*Exercise description*:
What the response needs is every record, repeated verbatim, and no images.

──────── Information ────────

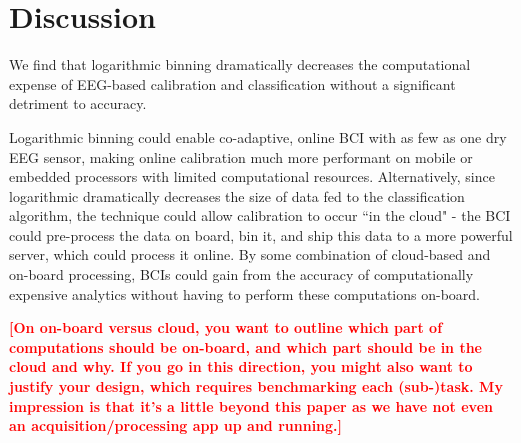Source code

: \section{Discussion}

We find that logarithmic binning dramatically decreases the computational expense of EEG-based calibration and classification without a significant detriment to accuracy. 

Logarithmic binning could enable co-adaptive, online BCI with as few as one dry EEG sensor, making online calibration much more performant on mobile or embedded processors with limited computational resources. Alternatively, since logarithmic dramatically decreases the size of data fed to the classification algorithm, the technique could allow calibration to occur ``in the cloud" - the BCI could pre-process the data on board, bin it, and ship this data to a more powerful server, which could process it online. By some combination of cloud-based and on-board processing, BCIs could gain from the accuracy of computationally expensive analytics without having to perform these computations on-board.

\textcolor{red}{\bf [On on-board versus cloud, you want to outline which part of computations should be on-board, and which part should be in the cloud and why. If you go in this direction, you might also want to justify your design, which requires benchmarking each (sub-)task. My impression is that it's a little beyond this paper as we have not even an acquisition/processing app up and running.]}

────────

*Response*:
Source code

: \section{Discussion}

We find that logarithmic binning dramatically decreases the computational expense of EEG-based calibration and classification without a significant detriment to accuracy. 

Logarithmic binning could enable co-adaptive, online BCI with as few as one dry EEG sensor, making online calibration much more performant on mobile or embedded processors with limited computational resources. Alternatively, since logarithmic dramatically decreases the size of data fed to the classification algorithm, the technique could allow calibration to occur ``in the cloud" - the BCI could pre-process the data on board, bin it, and ship this data to a more powerful server, which could process it online. By some combination of cloud-based and on-board processing, BCIs could gain from the accuracy of computationally expensive analytics without having to perform these computations on-board.

\textcolor{red}{\bf [On on-board versus cloud, you want to outline which part of computations should be on-board, and which part should be in the cloud and why. If you go in this direction, you might also want to justify your design, which requires benchmarking each (sub-)task. My impression is that it's a little beyond this paper as we have not even an acquisition/processing app up and running.]}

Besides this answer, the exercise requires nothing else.